The gist? Agnes has trouble defining herself by herself. She's always comparing herself to others, and seeing how she stacks up. That makes her both a typical pre-teen, and easy prey for Pierre's rather judgmental take on middle school life.

There is No I in Team

Teller makes Agnes nondescript for a reason: her place in the allegory is to be the voice of the group. She speaks for all those inauthentic folks—so much so, in fact, that she uses the pronouns "we" and "our" more often than "I" or "my."

Take, for example, her delight when Frederik demands Lady William's diary after giving up the Dannebrog. She tells us that in asking for the diary, "he rose significantly in our esteem," although, in forgetting to ask for the key, he "[fell] just as quickly… as he had risen." She never indicates how she knows what the rest of the group felt, but she feels comfortable speaking for them.

Anyone who is truly authentic, in the existentialist sense of the word, looks at the world through the lens of her own experience. In other words, everyone's different, and sees the world differently. Agnes, though? Not so much. Agnes experiences the world through the lens of the group. What they say goes, no matter how nutso.

She's so much a part of the 7A Borg that she goes along with robbing Emil Jensen's grave and dutifully stays home the night her friend Sofie is being raped. The day Sofie loses her "innocence," Agnes sits silently at school like the rest of her classmates, saying, "No one else dared say anything either for thinking about what was going to happen to Sofie, and it was almost worse than when we were making trouble." What she doesn't realize is that in remaining silent, she's making the worst possible kind of trouble: she's condemning Sofie to rape rather than saving her.

So Is There Anything Likable About This Girl?

The short answer: yes.
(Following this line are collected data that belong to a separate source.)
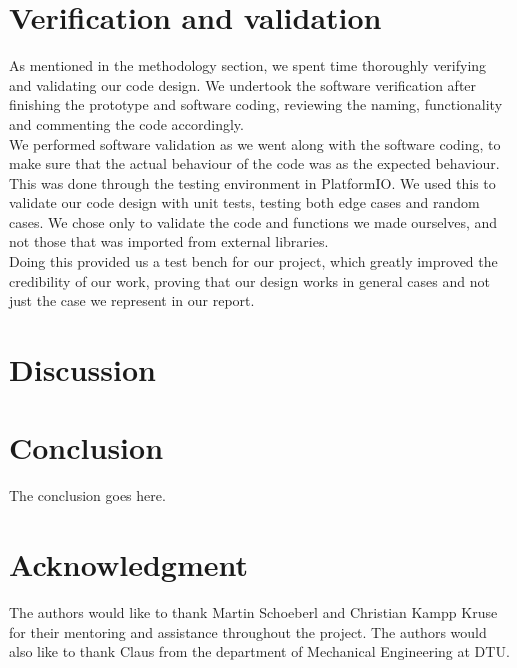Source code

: \documentclass[conference]{IEEEtran}
\begin{document}
\section{Verification and validation} %
As mentioned in the methodology section, we spent time thoroughly verifying and validating our code design. We undertook the software verification after finishing the prototype and software coding, reviewing the naming, functionality and commenting the code accordingly.\\
We performed software validation as we went along with the software coding, to make sure that the actual behaviour of the code was as the expected behaviour. This was done through the testing environment in PlatformIO. We used this to validate our code design with unit tests, testing both edge cases and random cases. We chose only to validate the code and functions we made ourselves, and not those that was imported from external libraries.\\
Doing this provided us a test bench for our project, which greatly improved the credibility of our work, proving that our design works in general cases and not just the case we represent in our report.

\section{Discussion}

\section{Conclusion}
The conclusion goes here.


\section*{Acknowledgment}


The authors would like to thank Martin Schoeberl and Christian Kampp Kruse for their mentoring and assistance throughout the project. The authors would also like to thank Claus from the department of Mechanical Engineering at DTU.



\end{document}
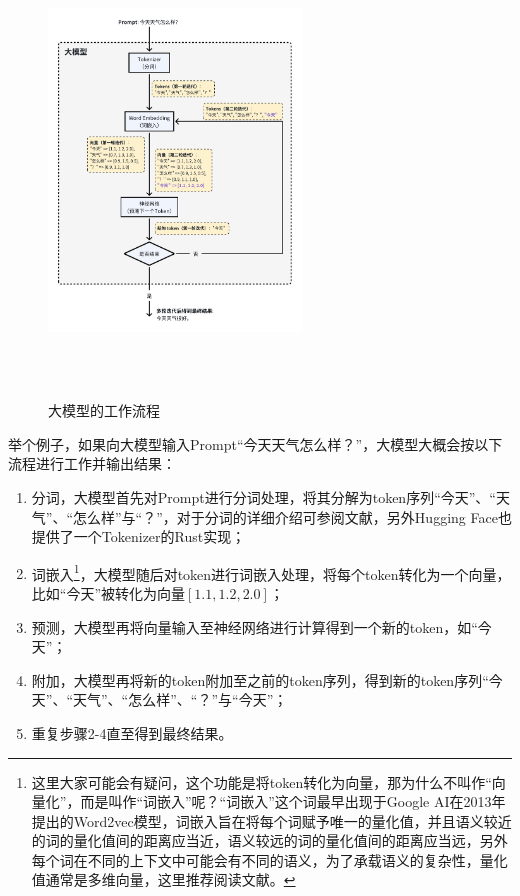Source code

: \documentclass[letterpaper,11pt]{article}
\numberwithin{equation}{section}
\begin{document}
\begin{figure}[!htbp]
    \centering
    \includegraphics[width=0.6\textwidth, height=12cm, keepaspectratio]{../../assets/imgs/ai_share/llm_workflow.pdf}
    \caption{大模型的工作流程}
    \label{fig:llm-workflow}
\end{figure}

举个例子，如果向大模型输入Prompt“今天天气怎么样？”，大模型大概会按以下流程进行工作并输出结果：
\begin{enumerate}
    \item 分词，大模型首先对Prompt进行分词处理，将其分解为token序列“今天”、“天气”、“怎么样”与“？”，对于分词的详细介绍可参阅文献\cite{glan2023tokenizer}，另外Hugging Face也提供了一个Tokenizer的Rust实现\cite{huggingface_tokenizers}；
    \item 词嵌入\footnote{这里大家可能会有疑问，这个功能是将token转化为向量，那为什么不叫作“向量化”，而是叫作“词嵌入”呢？“词嵌入”这个词最早出现于Google AI在2013年提出的Word2vec模型\cite{mikolov2013efficientestimationwordrepresentations}，词嵌入旨在将每个词赋予唯一的量化值，并且语义较近的词的量化值间的距离应当近，语义较远的词的量化值间的距离应当远，另外每个词在不同的上下文中可能会有不同的语义，为了承载语义的复杂性，量化值通常是多维向量，这里推荐阅读文献\cite{constantine2023wordembedding}。}，大模型随后对token进行词嵌入处理，将每个token转化为一个向量，比如“今天”被转化为向量$[1.1, 1.2, 2.0]$；
    \item 预测，大模型再将向量输入至神经网络进行计算得到一个新的token，如“今天”；
    \item 附加，大模型再将新的token附加至之前的token序列，得到新的token序列“今天”、“天气”、“怎么样”、“？”与“今天”；
    \item 重复步骤2-4直至得到最终结果。
\end{enumerate}

\printbibliography[title={引用}]
\end{document}
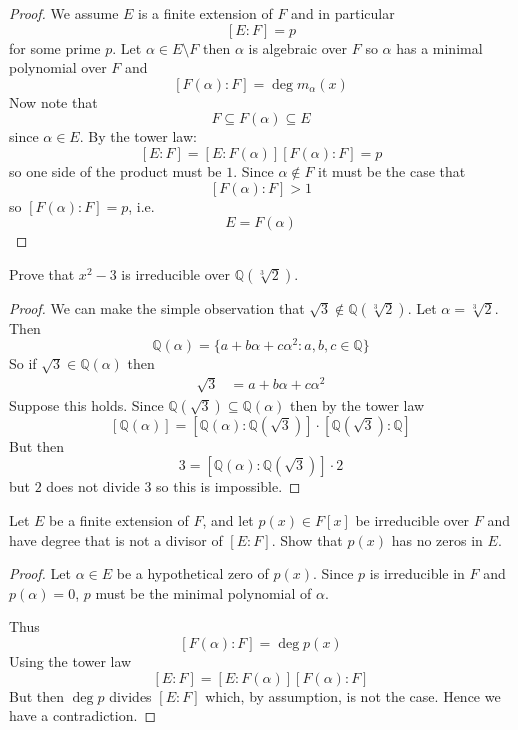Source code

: \begin{proof}
    We assume $E$ is a finite extension of $F$ and in particular 
    \[
        [E:F] = p
    \]
    for some prime $p$. 
    Let $\alpha \in E\setminus F$ then $\alpha$ is algebraic 
    over $F$ so $\alpha$ has a minimal polynomial over 
    $F$ and 
    \[
        [F(\alpha) : F] = \deg m_\alpha(x)
    \]
    Now note that 
    \[
        F \subseteq F(\alpha) \subseteq E
    \]
    since $\alpha \in E$. By the tower law: 
    \[
        [E:F] = [E:F(\alpha)][F(\alpha):F] = p
    \]
    so one side of the product must be $1$. Since $\alpha \not\in F$
    it must be the case that 
    \[
        [F(\alpha) : F] > 1
    \]
    so $[F(\alpha):F] = p$, i.e. 
    \[
        E = F(\alpha)
    \]
\end{proof}
\begin{prob}
    Prove that $x^2 - 3$ is irreducible over 
    $\mathbb Q(\sqrt[3]2)$.
\end{prob}
\begin{proof}
    We can make the simple observation that 
    $\sqrt 3 \not\in \mathbb Q(\sqrt[3]2)$.
    Let $\alpha = \sqrt[3]2$. Then 
    \[
        \mathbb Q(\alpha) = \{a+b\alpha + c\alpha^2 : a,b,c \in 
        \mathbb Q\}
    \]
    So if $\sqrt 3 \in \mathbb Q(\alpha)$ then 
    \begin{align*}
        \sqrt 3 &= a + b\alpha + c\alpha^2
    \end{align*}
    Suppose this holds. Since $\mathbb Q(\sqrt 3) \subseteq 
    \mathbb Q(\alpha)$ then by the tower law 
    \[
        [\mathbb Q(\alpha)] = [\mathbb Q(\alpha) : \mathbb Q(\sqrt 3)]
        \cdot [\mathbb Q(\sqrt 3) : \mathbb Q]
    \]
    But then 
    \[
        3 = [\mathbb Q(\alpha) : \mathbb Q(\sqrt 3)] \cdot 2
    \]
    but $2$ does not divide $3$ so this is impossible.
\end{proof}
\begin{prob}
    Let $E$ be a finite extension of $F$, and let 
    $p(x) \in F[x]$ be irreducible over $F$ and have degree 
    that is not a divisor of $[E:F]$. Show that $p(x)$ has 
    no zeros in $E$.
\end{prob}
\begin{proof}
    Let $\alpha \in E$ be a hypothetical zero of $p(x)$.
    Since $p$ is irreducible in $F$ and $p(\alpha) = 0$, 
    $p$ must be the minimal polynomial of $\alpha$.

    Thus 
    \[
        [F(\alpha) : F] = \deg p(x) 
    \]
    Using the tower law 
    \[
        [E:F] = [E:F(\alpha)] [F(\alpha) : F]
    \]
    But then $\deg p$ divides $[E:F]$ which, by assumption, 
    is not the case. Hence we have a contradiction.
\end{proof}
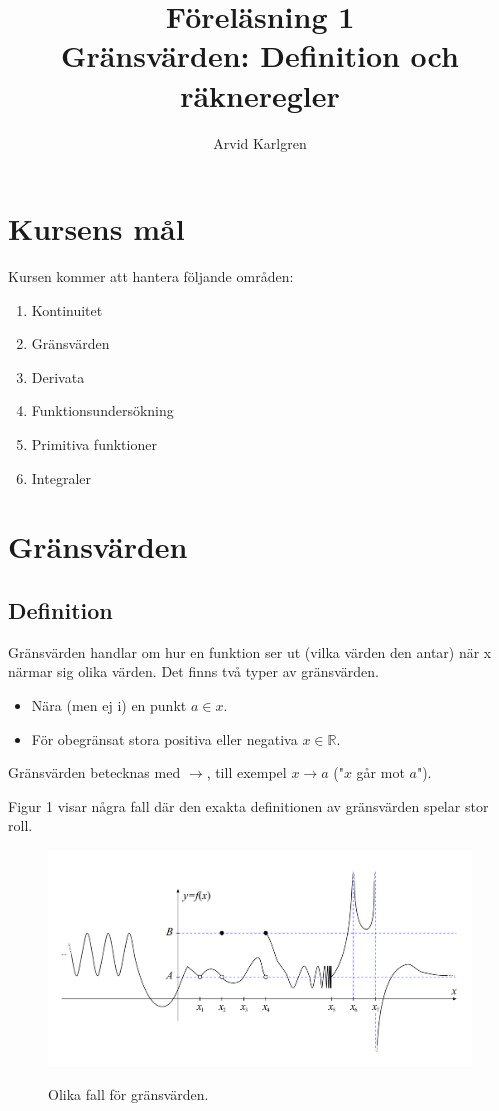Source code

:\documentclass[swedish]{article}
\author{Arvid Karlgren}
\title{Föreläsning 1\\
       \LARGE Gränsvärden: Definition och räkneregler}
\begin{document}
\maketitle


\pagebreak

\section{Kursens mål}

Kursen kommer att hantera följande områden:

\begin{enumerate}
    \item Kontinuitet
    \item Gränsvärden
    \item Derivata
    \item Funktionsundersökning
    \item Primitiva funktioner
    \item Integraler
\end{enumerate}

\pagebreak

\section{Gränsvärden}

\subsection{Definition}

Gränsvärden handlar om hur en funktion ser ut (vilka värden den antar) när x närmar sig olika värden. Det finns två typer av gränsvärden.

\begin{itemize}
    \item{Nära (men ej i) en punkt $a\in x$.}
    \item{För obegränsat stora positiva eller negativa $x\in \mathbb{R}$.}
\end{itemize}

Gränsvärden betecknas med $\to$, till exempel $x \to a$ ("$x$ går mot $a$").

Figur 1 visar några fall där den exakta definitionen av gränsvärden spelar stor roll. 

\begin{figure}[h!]
    \includegraphics[width=\linewidth]{figur1.png}
    \label{fig:figur1}
    \caption{Olika fall för gränsvärden.}
\end{figure}
\end{document}
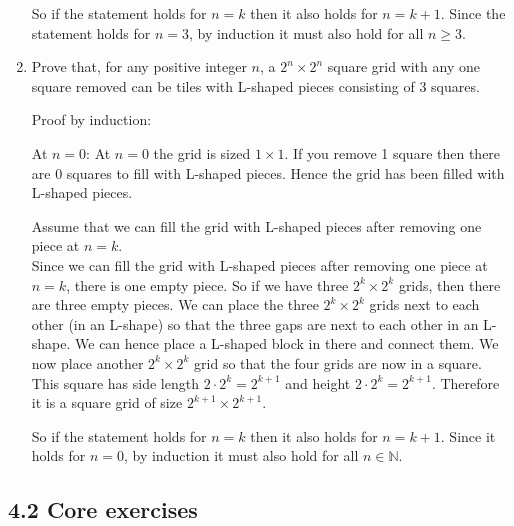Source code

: \documentclass[10pt,\jkfside,a4paper]{article}
\begin{document}
\begin{enumerate}
So if the statement holds for $n = k$ then it also holds for $n = k + 1$. Since the statement holds for 
$n = 3$, by induction it must also hold for all $n \geq 3$.

\item Prove that, for any positive integer $n$, a $2^n \times 2^n$ square grid with any one square removed 
can be tiles with L-shaped pieces consisting of 3 squares.

Proof by induction:

At $n = 0$:
At $n = 0$ the grid is sized $1 \times 1$. If you remove 1 square then there are 0 squares to fill with 
L-shaped pieces. Hence the grid has been filled with L-shaped pieces.

Assume that we can fill the grid with L-shaped pieces after removing one piece at $n = k$.\\
Since we can fill the grid with L-shaped pieces after removing one piece at $n = k$, there is one empty 
piece. So if we have three $2^k \times 2^k$ grids, then there are three empty pieces. We can place the 
three $2^k \times 2^k$ grids next to each other (in an L-shape) so that the three gaps are next to each 
other in an L-shape. We can hence place a L-shaped block in there and connect them. We now place another 
$2^k \times 2^k$ grid so that the four grids are now in a square. This square has side length 
$2\cdot 2^k = 2^{k + 1}$ and height $2\cdot 2^k = 2^{k + 1}$. Therefore it is a square grid of size 
$2^{k + 1} \times 2^{k + 1}$.

So if the statement holds for $n = k$ then it also holds for $n = k + 1$. Since it holds for $n = 0$, by 
induction it must also hold for all $n \in \mathbb{N}$.

\end{enumerate}

\subsection*{4.2 Core exercises}
\end{document}
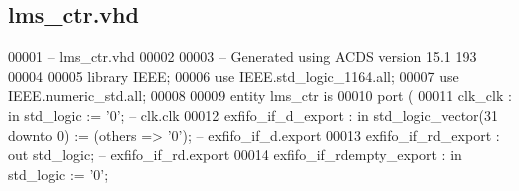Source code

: \subsection{lms\+\_\+ctr.\+vhd}
\label{lms__ctr_8vhd_source}

\begin{DoxyCode}
00001 \textcolor{keyword}{-- lms\_ctr.vhd}
00002 
00003 \textcolor{keyword}{-- Generated using ACDS version 15.1 193}
00004 
00005 \textcolor{vhdlkeyword}{library }\textcolor{keywordflow}{IEEE};
00006 \textcolor{vhdlkeyword}{use }IEEE.std\_logic\_1164.\textcolor{keywordflow}{all};
00007 \textcolor{vhdlkeyword}{use }IEEE.numeric\_std.\textcolor{keywordflow}{all};
00008 
00009 \textcolor{keywordflow}{entity }lms_ctr \textcolor{keywordflow}{is}
00010     \textcolor{keywordflow}{port} \textcolor{vhdlchar}{(}
00011         \textcolor{vhdlchar}{clk_clk}                                 \textcolor{vhdlchar}{:} \textcolor{keywordflow}{in}    \textcolor{comment}{std\_logic}                     \textcolor{vhdlchar}{:=} \textcolor{vhdlchar}{'}\textcolor{vhdllogic}{}\textcolor{vhdllogic}{0}\textcolor{vhdlchar}{'};\textcolor{keyword}{            
       --                              clk.clk}
00012         \textcolor{vhdlchar}{exfifo_if_d_export}                      \textcolor{vhdlchar}{:} \textcolor{keywordflow}{in}    \textcolor{comment}{std\_logic\_vector}\textcolor{vhdlchar}{(}\textcolor{vhdllogic}{}\textcolor{vhdllogic}{31} \textcolor{keywordflow}{downto} \textcolor{vhdllogic}{}\textcolor{vhdllogic}{0}\textcolor{vhdlchar}{)} \textcolor{vhdlchar}{:=} \textcolor{vhdlchar}{(}\textcolor{keywordflow}{others} \textcolor{vhdlchar}{=}\textcolor{vhdlchar}{>} \textcolor{vhdlchar}{'}\textcolor{vhdllogic}{}\textcolor{vhdllogic}{0}\textcolor{vhdlchar}{'}\textcolor{vhdlchar}{)};\textcolor{keyword}{
       --                      exfifo\_if\_d.export}
00013         \textcolor{vhdlchar}{exfifo_if_rd_export}                     \textcolor{vhdlchar}{:} \textcolor{keywordflow}{out}   \textcolor{comment}{std\_logic};\textcolor{keyword}{                                       
       --                     exfifo\_if\_rd.export}
00014         \textcolor{vhdlchar}{exfifo_if_rdempty_export}                \textcolor{vhdlchar}{:} \textcolor{keywordflow}{in}    \textcolor{comment}{std\_logic}                     \textcolor{vhdlchar}{:=} \textcolor{vhdlchar}{'}\textcolor{vhdllogic}{}\textcolor{vhdllogic}{0}\textcolor{vhdlchar}{'};\textcolor{keyword}{            
}
\end{DoxyCode}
It's easy to see that fear makes Agnes do what she does, and we can all relate to that. She's afraid of Pierre Anthon being right, and really, who wouldn't be? It's terrifying to imagine that nothing matters. The minute Pierre Anthon walks out of the classroom, Agnes says, "Pierre Anthon left the door ajar like a grinning abyss that would swallow me up into the outside with him if only I let myself go" (2.12). Yikes.

Plus we can't forget that Agnes is, in many ways, a typical 7th grade girl. She wants to be a fashion designer, she loves her new shoes and her best friend, and she wants to grow up, fall in love, and get married. And when all hell breaks loose at the end of the book, and the rest of her classmates are going nuts right alongside Sofie, Agnes is the one who runs to get Pierre Anthon out of the tree in the hope of saving the day. Finally, she breaks away from the group and does something on her own.

So it's not that she's unlikable; she's just not authentic (yet). The girl who forced Gerda to give up her hamster is taking a stand against the cruelty of her peers when she says to Pierre Anthon, "They've all gone berserk. You have to come" (23.33). Finally, she uses "they" instead of "we," and it's because she wants to save Sofie. She's showing the compassion for other people we thought she had buried beneath the heap of meaning.